El pasado sin glorias

Solía contar una anécdota para definir la evolución rota de la sociedad española: su abuela fue con su abuelo a ver bailar a Josephine Baker en Madrid, cuando pasó por la ciudad en 1930 para actuar en el Gran Metropolitano, vestida con la falda de plátanos y los pechos al aire. Se preguntaba qué había pasado para que su abuela fuera más moderna que su madre y que ella. En la documentación y redacción de “El corazón helado”, con la que estuvo encerrada cinco años, quedaron mil y una historias sin contar. Y de aquel caldo salieron muchas más croquetas sabrosas. 

Ella era una escritora en primera, porque los autores nacen en primera o tercera persona. Ella, en primera. Era un placer escuchar sus reflexiones sobre su oficio. También contaba que echaba de menos la libertad salvaje con la que conducían los narradores como Galdós, ignorando las señales de prohibido y los semáforos en rojo . “Y yo me salto muchos. Lo que me sorprende es que no me pongan más multas”, decía. 

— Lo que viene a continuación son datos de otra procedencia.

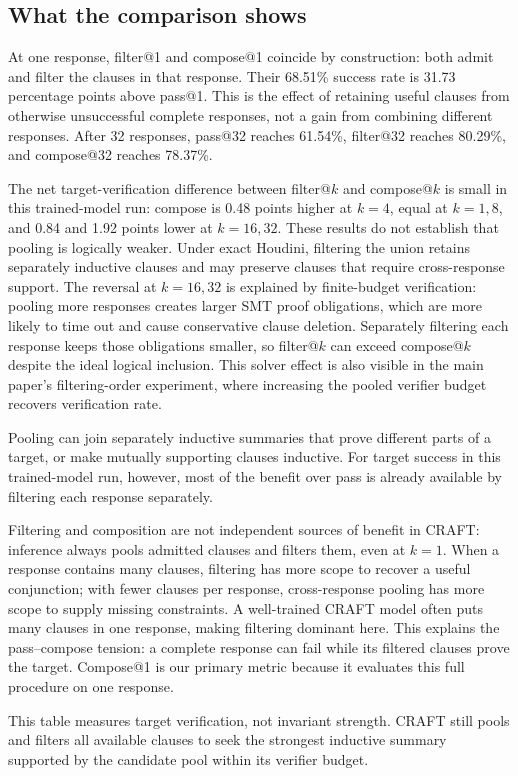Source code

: \documentclass[10pt]{article}
\begin{document}
\subsection{What the comparison shows}

At one response, filter@1 and compose@1 coincide by construction: both
admit and filter the clauses in that response. Their 68.51\% success rate is
31.73 percentage points above pass@1. This is the effect of retaining useful
clauses from otherwise unsuccessful complete responses, not a gain from
combining different responses. After 32 responses, pass@32 reaches 61.54\%,
filter@32 reaches 80.29\%, and compose@32 reaches 78.37\%.

The net target-verification difference between filter@\(k\) and
compose@\(k\) is small in this trained-model run: compose is 0.48 points
higher at \(k=4\), equal at \(k=1,8\), and 0.84 and 1.92 points lower at
\(k=16,32\). These results do not establish that pooling is logically weaker.
Under exact Houdini,
filtering the union retains separately inductive clauses and may preserve
clauses that require cross-response support. The reversal at \(k=16,32\)
is explained by finite-budget verification: pooling more responses creates
larger SMT proof obligations, which are more likely to time out and cause
conservative clause deletion. Separately filtering each response keeps those
obligations smaller, so filter@\(k\) can exceed compose@\(k\) despite the
ideal logical inclusion. This solver effect is also visible in the main
paper's filtering-order experiment, where increasing the pooled verifier
budget recovers verification rate.

Pooling can join separately inductive summaries that prove different parts
of a target, or make mutually supporting clauses inductive. For target
success in this trained-model run, however, most of the benefit over pass
is already available by filtering each response separately.

Filtering and composition are not independent sources of benefit in CRAFT:
inference always pools admitted clauses and filters them, even at \(k=1\).
When a response contains many clauses, filtering has more scope to recover a
useful conjunction; with fewer clauses per response, cross-response pooling
has more scope to supply missing constraints. A well-trained CRAFT model often
puts many clauses in one response, making filtering dominant here. This
explains the pass--compose tension: a complete response can fail while its
filtered clauses prove the target. Compose@1 is our primary metric because it
evaluates this full procedure on one response.

This table measures target verification, not invariant strength. CRAFT still
pools and filters all available clauses to seek the strongest inductive
summary supported by the candidate pool within its verifier budget.
\end{document}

Escribió Almudena contra lo que le hizo olvidar durante tanto tiempo. La Transición, sí. No era un ataque a esa generación, sino a los padres de aquella que se resisten a rectificarla y se empeñan en impedir su reforma. “En la Transición se crea una versión oficial de los hechos, que yo he procurado cambiar. Aquella generación hizo lo que tenía que hacer como pudo”, decía. Su memoria narrativa era para la gente pequeña, para las personas invisibles en los libros de historia, sobre la imposibilidad de un futuro común para los hijos de los vencidos y los vencedores.